(Saved data entries)

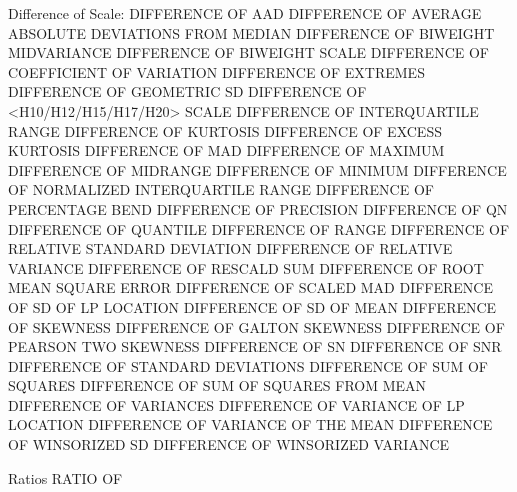 Difference of Scale:
   DIFFERENCE OF AAD
   DIFFERENCE OF AVERAGE ABSOLUTE DEVIATIONS FROM MEDIAN
   DIFFERENCE OF BIWEIGHT MIDVARIANCE
   DIFFERENCE OF BIWEIGHT SCALE
   DIFFERENCE OF COEFFICIENT OF VARIATION
   DIFFERENCE OF EXTREMES
   DIFFERENCE OF GEOMETRIC SD
   DIFFERENCE OF <H10/H12/H15/H17/H20> SCALE
   DIFFERENCE OF INTERQUARTILE RANGE
   DIFFERENCE OF KURTOSIS
   DIFFERENCE OF EXCESS KURTOSIS
   DIFFERENCE OF MAD
   DIFFERENCE OF MAXIMUM
   DIFFERENCE OF MIDRANGE
   DIFFERENCE OF MINIMUM
   DIFFERENCE OF NORMALIZED INTERQUARTILE RANGE
   DIFFERENCE OF PERCENTAGE BEND
   DIFFERENCE OF PRECISION
   DIFFERENCE OF QN
   DIFFERENCE OF QUANTILE
   DIFFERENCE OF RANGE
   DIFFERENCE OF RELATIVE STANDARD DEVIATION
   DIFFERENCE OF RELATIVE VARIANCE
   DIFFERENCE OF RESCALD SUM
   DIFFERENCE OF ROOT MEAN SQUARE ERROR
   DIFFERENCE OF SCALED MAD
   DIFFERENCE OF SD OF LP LOCATION
   DIFFERENCE OF SD OF MEAN
   DIFFERENCE OF SKEWNESS
   DIFFERENCE OF GALTON SKEWNESS
   DIFFERENCE OF PEARSON TWO SKEWNESS
   DIFFERENCE OF SN
   DIFFERENCE OF SNR
   DIFFERENCE OF STANDARD DEVIATIONS
   DIFFERENCE OF SUM OF SQUARES
   DIFFERENCE OF SUM OF SQUARES FROM MEAN
   DIFFERENCE OF VARIANCES
   DIFFERENCE OF VARIANCE OF LP LOCATION
   DIFFERENCE OF VARIANCE OF THE MEAN
   DIFFERENCE OF WINSORIZED SD
   DIFFERENCE OF WINSORIZED VARIANCE

Ratios
   RATIO OF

> _What you have to do_: Within the data above, the span starting at the line containing "DIFFERENCE OF INTERQUARTILE RANGE" and ending at the line containing "DIFFERENCE OF QN" is to be retyped exactly, with no other lines.

> _Written response_:
   DIFFERENCE OF INTERQUARTILE RANGE
   DIFFERENCE OF KURTOSIS
   DIFFERENCE OF EXCESS KURTOSIS
   DIFFERENCE OF MAD
   DIFFERENCE OF MAXIMUM
   DIFFERENCE OF MIDRANGE
   DIFFERENCE OF MINIMUM
   DIFFERENCE OF NORMALIZED INTERQUARTILE RANGE
   DIFFERENCE OF PERCENTAGE BEND
   DIFFERENCE OF PRECISION
   DIFFERENCE OF QN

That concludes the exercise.